TASK STATEMENT: Please output every entry below exactly as written, leaving out any pictures.

══ DATA SUPPLIED

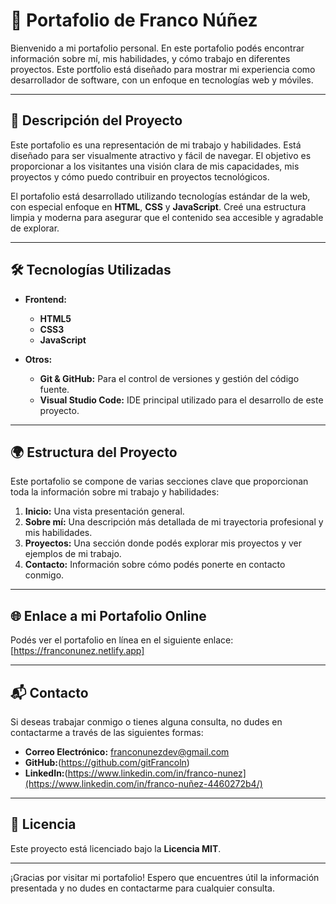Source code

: # 💼 **Portafolio de Franco Núñez**

Bienvenido a mi portafolio personal. En este portafolio podés encontrar información sobre mí, mis habilidades, y cómo trabajo en diferentes proyectos. Este portfolio está diseñado para mostrar mi experiencia como desarrollador de software, con un enfoque en tecnologías web y móviles.

---

## 📖 **Descripción del Proyecto**

Este portafolio es una representación de mi trabajo y habilidades. Está diseñado para ser visualmente atractivo y fácil de navegar. El objetivo es proporcionar a los visitantes una visión clara de mis capacidades, mis proyectos y cómo puedo contribuir en proyectos tecnológicos.

El portafolio está desarrollado utilizando tecnologías estándar de la web, con especial enfoque en **HTML**, **CSS** y **JavaScript**. Creé una estructura limpia y moderna para asegurar que el contenido sea accesible y agradable de explorar.

---

## 🛠️ **Tecnologías Utilizadas**

- **Frontend:**
  - **HTML5** 
  - **CSS3**
  - **JavaScript**


- **Otros:**
  - **Git & GitHub:** Para el control de versiones y gestión del código fuente.
  - **Visual Studio Code:** IDE principal utilizado para el desarrollo de este proyecto.

---

## 🌍 **Estructura del Proyecto**

Este portafolio se compone de varias secciones clave que proporcionan toda la información sobre mi trabajo y habilidades:

1. **Inicio:** Una vista presentación general.
2. **Sobre mí:** Una descripción más detallada de mi trayectoria profesional y mis habilidades.
3. **Proyectos:** Una sección donde podés explorar mis proyectos y ver ejemplos de mi trabajo.
4. **Contacto:** Información sobre cómo podés ponerte en contacto conmigo.

---

## 🌐 **Enlace a mi Portafolio Online**

Podés ver el portafolio en línea en el siguiente enlace:  
[https://franconunez.netlify.app]

---

## 📬 **Contacto**

Si deseas trabajar conmigo o tienes alguna consulta, no dudes en contactarme a través de las siguientes formas:

- **Correo Electrónico:** franconunezdev@gmail.com
- **GitHub:**(https://github.com/gitFrancoln)
- **LinkedIn:**(https://www.linkedin.com/in/franco-nunez](https://www.linkedin.com/in/franco-nuñez-4460272b4/)

---

## 📄 **Licencia**

Este proyecto está licenciado bajo la **Licencia MIT**.

---

¡Gracias por visitar mi portafolio! Espero que encuentres útil la información presentada y no dudes en contactarme para cualquier consulta.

════

EXPECTED ANSWER:
Source code

: # 💼 **Portafolio de Franco Núñez**

Bienvenido a mi portafolio personal. En este portafolio podés encontrar información sobre mí, mis habilidades, y cómo trabajo en diferentes proyectos. Este portfolio está diseñado para mostrar mi experiencia como desarrollador de software, con un enfoque en tecnologías web y móviles.

---

## 📖 **Descripción del Proyecto**

Este portafolio es una representación de mi trabajo y habilidades. Está diseñado para ser visualmente atractivo y fácil de navegar. El objetivo es proporcionar a los visitantes una visión clara de mis capacidades, mis proyectos y cómo puedo contribuir en proyectos tecnológicos.

El portafolio está desarrollado utilizando tecnologías estándar de la web, con especial enfoque en **HTML**, **CSS** y **JavaScript**. Creé una estructura limpia y moderna para asegurar que el contenido sea accesible y agradable de explorar.

---

## 🛠️ **Tecnologías Utilizadas**

- **Frontend:**
  - **HTML5** 
  - **CSS3**
  - **JavaScript**


- **Otros:**
  - **Git & GitHub:** Para el control de versiones y gestión del código fuente.
  - **Visual Studio Code:** IDE principal utilizado para el desarrollo de este proyecto.

---

## 🌍 **Estructura del Proyecto**

Este portafolio se compone de varias secciones clave que proporcionan toda la información sobre mi trabajo y habilidades:

1. **Inicio:** Una vista presentación general.
2. **Sobre mí:** Una descripción más detallada de mi trayectoria profesional y mis habilidades.
3. **Proyectos:** Una sección donde podés explorar mis proyectos y ver ejemplos de mi trabajo.
4. **Contacto:** Información sobre cómo podés ponerte en contacto conmigo.

---

## 🌐 **Enlace a mi Portafolio Online**

Podés ver el portafolio en línea en el siguiente enlace:  
[https://franconunez.netlify.app]

---

## 📬 **Contacto**

Si deseas trabajar conmigo o tienes alguna consulta, no dudes en contactarme a través de las siguientes formas:

- **Correo Electrónico:** franconunezdev@gmail.com
- **GitHub:**(https://github.com/gitFrancoln)
- **LinkedIn:**(https://www.linkedin.com/in/franco-nunez](https://www.linkedin.com/in/franco-nuñez-4460272b4/)

---

## 📄 **Licencia**

Este proyecto está licenciado bajo la **Licencia MIT**.

---

¡Gracias por visitar mi portafolio! Espero que encuentres útil la información presentada y no dudes en contactarme para cualquier consulta.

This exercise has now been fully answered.